Cerca de 347 mil empresas criadas em Portugal desde 2007 com turismo em destaque

Cerca de 347 mil empresas criadas em Portugal desde 2007 com turismo em destaque

Cerca de 347 mil empresas foram criadas em Portugal entre 2007 e 2016, estando 64% ainda em atividade, com os setores ligados ao turismo a ganharem protagonismo, em detrimento da construção, segundo um estudo.

Lisboa, 10 jan (Lusa) — Cerca de 347 mil empresas foram criadas em Portugal entre 2007 e 2016, estando 64% ainda em atividade, com os setores ligados ao turismo a ganharem protagonismo, em detrimento da construção, segundo um estudo divulgado hoje.


De acordo com o estudo da Informa D&B intitulado “10 alterações na dinâmica do tecido empresarial português na última década”, nos anos em análise, “há alterações a registar na estrutura setorial dos nascimentos no tecido empresarial”, com os serviços (31,5%) e o retalho (13,6%) a manterem-se como os setores onde se constituem mais empresas.

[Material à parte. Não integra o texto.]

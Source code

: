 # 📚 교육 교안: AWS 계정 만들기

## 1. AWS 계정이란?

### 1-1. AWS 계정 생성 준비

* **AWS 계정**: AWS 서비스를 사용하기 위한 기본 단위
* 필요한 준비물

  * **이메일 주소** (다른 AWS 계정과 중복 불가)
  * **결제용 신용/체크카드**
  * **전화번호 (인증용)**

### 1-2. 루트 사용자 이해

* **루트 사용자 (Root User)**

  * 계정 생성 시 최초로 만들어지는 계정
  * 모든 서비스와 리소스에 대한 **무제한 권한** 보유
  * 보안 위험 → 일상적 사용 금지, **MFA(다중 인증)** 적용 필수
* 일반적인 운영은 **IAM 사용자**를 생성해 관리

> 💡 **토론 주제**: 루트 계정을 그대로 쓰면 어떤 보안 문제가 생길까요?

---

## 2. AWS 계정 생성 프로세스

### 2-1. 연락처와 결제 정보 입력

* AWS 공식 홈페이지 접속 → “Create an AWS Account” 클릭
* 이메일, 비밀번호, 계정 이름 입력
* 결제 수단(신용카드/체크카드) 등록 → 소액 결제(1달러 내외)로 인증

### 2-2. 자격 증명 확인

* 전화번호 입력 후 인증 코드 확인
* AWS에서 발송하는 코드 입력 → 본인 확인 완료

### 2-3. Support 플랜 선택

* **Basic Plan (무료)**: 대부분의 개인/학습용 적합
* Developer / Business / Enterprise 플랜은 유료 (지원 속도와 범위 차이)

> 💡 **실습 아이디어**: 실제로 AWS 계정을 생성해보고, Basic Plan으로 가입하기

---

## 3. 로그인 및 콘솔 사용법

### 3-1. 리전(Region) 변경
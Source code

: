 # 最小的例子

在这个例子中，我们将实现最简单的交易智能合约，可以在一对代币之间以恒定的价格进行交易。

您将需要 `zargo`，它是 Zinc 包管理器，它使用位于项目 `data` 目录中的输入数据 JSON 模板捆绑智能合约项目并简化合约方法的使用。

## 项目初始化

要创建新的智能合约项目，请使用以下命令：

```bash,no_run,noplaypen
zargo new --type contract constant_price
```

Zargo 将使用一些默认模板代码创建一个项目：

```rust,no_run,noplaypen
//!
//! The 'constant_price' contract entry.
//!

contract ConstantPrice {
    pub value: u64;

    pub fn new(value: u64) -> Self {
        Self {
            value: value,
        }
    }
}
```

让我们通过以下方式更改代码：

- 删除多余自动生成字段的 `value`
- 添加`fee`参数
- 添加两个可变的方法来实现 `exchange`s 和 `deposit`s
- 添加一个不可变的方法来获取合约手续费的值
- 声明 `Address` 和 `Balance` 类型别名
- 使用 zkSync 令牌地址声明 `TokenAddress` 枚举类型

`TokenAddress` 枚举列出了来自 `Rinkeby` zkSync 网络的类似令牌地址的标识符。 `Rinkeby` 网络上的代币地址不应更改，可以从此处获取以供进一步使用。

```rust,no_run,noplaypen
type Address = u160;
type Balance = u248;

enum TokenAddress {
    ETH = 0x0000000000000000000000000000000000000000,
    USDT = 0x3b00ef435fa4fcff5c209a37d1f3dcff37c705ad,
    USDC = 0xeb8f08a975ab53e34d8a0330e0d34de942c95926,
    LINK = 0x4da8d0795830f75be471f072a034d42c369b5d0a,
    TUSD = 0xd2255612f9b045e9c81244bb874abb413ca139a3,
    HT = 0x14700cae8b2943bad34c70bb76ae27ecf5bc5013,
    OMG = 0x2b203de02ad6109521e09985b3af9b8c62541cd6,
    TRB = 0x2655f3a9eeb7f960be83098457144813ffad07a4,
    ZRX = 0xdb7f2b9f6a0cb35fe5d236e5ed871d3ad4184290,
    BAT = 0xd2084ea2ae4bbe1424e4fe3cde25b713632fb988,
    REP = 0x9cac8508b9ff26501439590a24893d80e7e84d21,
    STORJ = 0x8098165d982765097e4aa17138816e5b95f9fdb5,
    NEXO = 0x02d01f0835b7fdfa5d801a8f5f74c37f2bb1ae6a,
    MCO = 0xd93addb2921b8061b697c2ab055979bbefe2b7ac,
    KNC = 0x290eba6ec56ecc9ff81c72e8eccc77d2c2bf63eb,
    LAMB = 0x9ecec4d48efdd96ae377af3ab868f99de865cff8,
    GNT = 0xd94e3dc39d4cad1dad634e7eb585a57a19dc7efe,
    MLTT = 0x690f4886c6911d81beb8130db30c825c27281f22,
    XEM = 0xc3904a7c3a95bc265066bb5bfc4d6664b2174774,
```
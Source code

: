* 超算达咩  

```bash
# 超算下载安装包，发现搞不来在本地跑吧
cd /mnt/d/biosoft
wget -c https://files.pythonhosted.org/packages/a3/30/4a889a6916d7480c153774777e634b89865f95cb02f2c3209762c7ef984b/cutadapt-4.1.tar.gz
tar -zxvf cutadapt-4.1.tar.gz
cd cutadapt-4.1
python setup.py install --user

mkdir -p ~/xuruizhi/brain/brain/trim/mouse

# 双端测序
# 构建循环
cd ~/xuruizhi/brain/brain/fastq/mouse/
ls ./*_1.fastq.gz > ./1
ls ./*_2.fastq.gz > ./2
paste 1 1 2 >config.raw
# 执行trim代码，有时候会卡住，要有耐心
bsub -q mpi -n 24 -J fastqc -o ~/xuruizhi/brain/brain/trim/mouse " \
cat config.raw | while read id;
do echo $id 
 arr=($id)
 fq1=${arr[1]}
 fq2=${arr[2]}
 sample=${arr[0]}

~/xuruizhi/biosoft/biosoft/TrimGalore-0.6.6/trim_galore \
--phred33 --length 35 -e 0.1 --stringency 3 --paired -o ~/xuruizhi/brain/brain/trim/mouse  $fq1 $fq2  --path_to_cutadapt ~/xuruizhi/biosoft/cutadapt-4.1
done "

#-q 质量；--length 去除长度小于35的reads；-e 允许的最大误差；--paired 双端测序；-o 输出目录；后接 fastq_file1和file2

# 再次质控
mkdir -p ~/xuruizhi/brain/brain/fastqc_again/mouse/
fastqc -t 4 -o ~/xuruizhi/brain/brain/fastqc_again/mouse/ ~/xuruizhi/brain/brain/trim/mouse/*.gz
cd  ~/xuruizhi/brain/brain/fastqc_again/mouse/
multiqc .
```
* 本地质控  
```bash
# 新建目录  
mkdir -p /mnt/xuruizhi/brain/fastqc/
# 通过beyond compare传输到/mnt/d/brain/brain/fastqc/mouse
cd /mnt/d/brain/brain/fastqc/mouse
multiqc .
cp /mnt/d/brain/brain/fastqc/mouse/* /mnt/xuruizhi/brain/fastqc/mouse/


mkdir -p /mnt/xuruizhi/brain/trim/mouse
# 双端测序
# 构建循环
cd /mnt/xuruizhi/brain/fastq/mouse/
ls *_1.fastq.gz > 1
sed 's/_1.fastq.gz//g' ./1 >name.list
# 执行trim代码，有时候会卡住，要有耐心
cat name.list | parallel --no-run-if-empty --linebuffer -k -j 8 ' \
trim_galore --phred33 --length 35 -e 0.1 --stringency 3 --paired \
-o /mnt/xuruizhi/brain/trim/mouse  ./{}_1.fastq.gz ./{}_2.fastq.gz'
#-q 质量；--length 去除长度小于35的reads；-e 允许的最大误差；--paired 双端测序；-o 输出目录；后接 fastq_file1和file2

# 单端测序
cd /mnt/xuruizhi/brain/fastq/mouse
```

O estudo refere que os setores do alojamento e restauração (12%) e as atividades imobiliárias (9,4%), setores ligados ao turismo, “deram um salto” e ocupam agora os terceiro e quarto lugares, respetivamente, por troca com a construção (8%) e os grossistas (7,3%), que caíram para quinto e sexto lugar, respetivamente.


No entanto, os setores com maior criação de empresas nos últimos dez anos, de acordo com a análise da Informa D&B, são os da agricultura, pecuária, pesca e caça (9,5%), telecomunicações (6,9%) e alojamento e restauração (4,9%), ao contrário da construção e gás, eletricidade e água, que surgem como os dois setores com o maior decréscimo anual de novas empresas (-5,2% e -4,6%, respetivamente).


Relativamente ao número de insolvências, e “após um pico” de quase seis mil novos casos em 2012, os processos de insolvência recuaram desde 2013, “uma queda que voltou a acentuar-se em 2016”, equivalente a menos 23% de novos processo, refere o estudo, salientando que, “apesar da queda, os números de insolvências ainda não recuperaram para os valores de 2007”, com pouco mais de duas mil empresas.


Em 2007, o distrito do Porto liderava em novos processos de insolvência, posição que passou a ser ocupada pelo distrito de Lisboa a partir de 2012.


Entre 2007 e 2016, verificaram-se 40.309 casos de insolvência, tendo o setor do retalho passado a liderar os novos processos desde o final de 2016, ano em que as indústrias transformadoras e a construção representavam mais de 50% dos novos casos de insolvência, indica a Informa D&B.


No período em análise, encerraram cerca de 163 mil empresas, com o número de encerramentos a manter-se perto dos 16 mil por ano, tendo 2013 atingido “um pico nos encerramentos”, com 19.093 casos.


Já os anos de 2010 e 2014 foram os que registaram um menor número de encerramentos e em 2016 “o número de encerramentos situou-se abaixo da média da década” (16 mil por ano).


A idade média das empresas que encerram situa-se hoje nos 11,4 anos, uma subida ligeira face a 2007 (10,2 anos), conclui o estudo.